On 1 December 2019, Cooke was named as the director of soccer for Phoenix Rising FC. He was the first person to hold that role at the organization. As part of his duties, he helped launch the team's first professional academy program in March 2020 and made the club one of the founding members of Major League Soccer's elite player development platform, known as MLS Next. This program allowed Phoenix Rising FC's Professional Academy teams to compete against other academy squads, including those of MLS clubs. In his first season with the club in 2020, Phoenix Rising FC became the USL Western Conference Champions and made it to the USL Championship Final against the Tampa Bay Rowdies, but the game was cancelled due to the COVID-19 pandemic.

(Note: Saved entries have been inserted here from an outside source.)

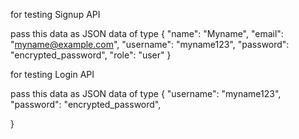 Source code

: 

for testing Signup API

pass this data as JSON  data of type
{
"name": "Myname",
"email": "myname@example.com",
"username": "myname123",
"password": "encrypted_password",
"role": "user"
}

for testing Login API

pass this data as JSON  data of type
{
"username": "myname123",
"password": "encrypted_password",

} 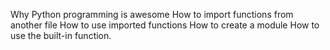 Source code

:Why Python programming is awesome
How to import functions from another file
How to use imported functions
How to create a module
How to use the built-in function.
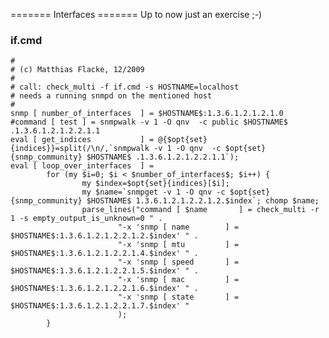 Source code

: ======= Interfaces =======
Up to now just an exercise ;-)
### if.cmd

	
	#
	# (c) Matthias Flacke, 12/2009
	#
	# call: check_multi -f if.cmd -s HOSTNAME=localhost
	# needs a running snmpd on the mentioned host
	#
	snmp [ number_of_interfaces  ] = $HOSTNAME$:1.3.6.1.2.1.2.1.0
	#command [ test ] = snmpwalk -v 1 -O qnv  -c public $HOSTNAME$ .1.3.6.1.2.1.2.2.1.1
	eval [ get_indices           ] = @{$opt{set}{indices}}=split(/\n/,`snmpwalk -v 1 -O qnv  -c $opt{set}{snmp_community} $HOSTNAME$ .1.3.6.1.2.1.2.2.1.1`);
	eval [ loop_over_interfaces  ] = 
	        for (my $i=0; $i < $number_of_interfaces$; $i++) {
	                my $index=$opt{set}{indices}[$i];
	                my $name=`snmpget -v 1 -O qnv -c $opt{set}{snmp_community} $HOSTNAME$ 1.3.6.1.2.1.2.2.1.2.$index`; chomp $name;
	                parse_lines("command [ $name       ] = check_multi -r 1 -s empty_output_is_unknown=0 " .
	                        "-x 'snmp [ name        ] = $HOSTNAME$:1.3.6.1.2.1.2.2.1.2.$index' " .
	                        "-x 'snmp [ mtu         ] = $HOSTNAME$:1.3.6.1.2.1.2.2.1.4.$index' " .
	                        "-x 'snmp [ speed       ] = $HOSTNAME$:1.3.6.1.2.1.2.2.1.5.$index' " .
	                        "-x 'snmp [ mac         ] = $HOSTNAME$:1.3.6.1.2.1.2.2.1.6.$index' " .
	                        "-x 'snmp [ state       ] = $HOSTNAME$:1.3.6.1.2.1.2.2.1.7.$index' "
	                        );
	        }

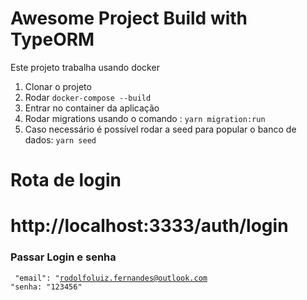 # Awesome Project Build with TypeORM

Este projeto trabalha usando docker

1. Clonar o projeto
2. Rodar `docker-compose --build`
3. Entrar no container da aplicação
4. Rodar migrations usando o comando : `yarn migration:run`
5. Caso necessário é possível rodar a seed para popular o banco de dados: `yarn seed`

# Rota de login

<h1>http://localhost:3333/auth/login</h1>

<h3> Passar Login e senha </h3>

<code> "email": "rodolfoluiz.fernandes@outlook.com
"senha: "123456"
</code>
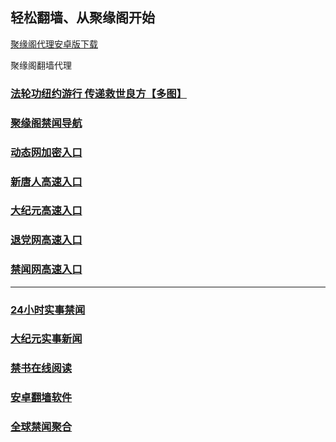 
## 轻松翻墙、从聚缘阁开始


[聚缘阁代理安卓版下载](https://gitlab.com/juyuange/2/-/raw/master/jyg.apk)

聚缘阁翻墙代理 

### [法轮功纽约游行 传递救世良方【多图】](https://478.herdg.ga/ccc/ouu/20)

### [聚缘阁禁闻导航](https://478.herdg.ga/ccc/ghhtt/45566)

### [动态网加密入口](https://478.herdg.ga/ccc/ghhtt/45566)


### [新唐人高速入口](https://478.herdg.ga/ccc/ouu/5)

### [大纪元高速入口](https://478.herdg.ga/ccc/ouu/7)

### [退党网高速入口](https://478.herdg.ga/ccc/ouu/8)

### [禁闻网高速入口]( https://github.com/fqnews/bnews)



***




### [24小时实事禁闻](https://github.com/bvzsw2079/djy/blob/master/gb/n24hr.md?dfh#1)

### [大纪元实事新闻](https://github.com/bvzsw2079/djy/blob/master/gb/nsc413.md?dfh#1)


### [禁书在线阅读](https://github.com/txyzum203/djy/blob/master/gb/9p.md?flntdtv#1)


### [安卓翻墙软件](https://git.io/afq)

### [全球禁闻聚合](https://github.com/gfw-breaker/banned-news1/blob/master/README.md)







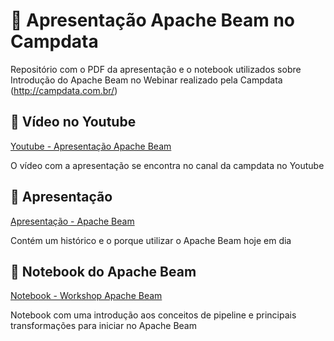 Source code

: # 🐝 Apresentação Apache Beam no Campdata

Repositório com o PDF da apresentação e o notebook utilizados sobre Introdução do Apache Beam no Webinar realizado pela Campdata (http://campdata.com.br/)

## 🎥 Vídeo no Youtube

[Youtube - Apresentação Apache Beam](https://www.youtube.com/watch?v=q65qZ_lJBmg)

O vídeo com a apresentação se encontra no canal da campdata no Youtube


## 📝 Apresentação

[Apresentação - Apache Beam](./Apache_Beam-Introducao.pdf)

Contém um histórico e o porque utilizar o Apache Beam hoje em dia


## 🤖 Notebook do Apache Beam

[Notebook - Workshop Apache Beam](./Apache_Beam-Workshop.ipynb)

Notebook com uma introdução aos conceitos de pipeline e principais transformações para iniciar no Apache Beam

In May 2021 it was announced that Cooke had left Phoenix Rising and would join Seattle Sounders FC of Major League Soccer as the U17 head coach in the academy. Cooke was soon promoted to the role of academy director but continued to be the U17 head coach until the end of the 2021/2022 season. That season was very successful for Sounders FC, under Cooke's guidance, as the team lifted the prestigious Generation Adidas Cup in April 2022, by beating Tigres of Mexico 2–0 in the final. The Sounders also went on to win the MLS Next West division to conclude a well performed season.

On 3 February 2023, Cooke was named head coach of Atlanta United 2, Atlanta United FC's reserve team in MLS Next Pro. The move reunited him with Atlanta president and CEO Garth Lagerwey, the Sounders' general manager and president of soccer from 2015 to 2022.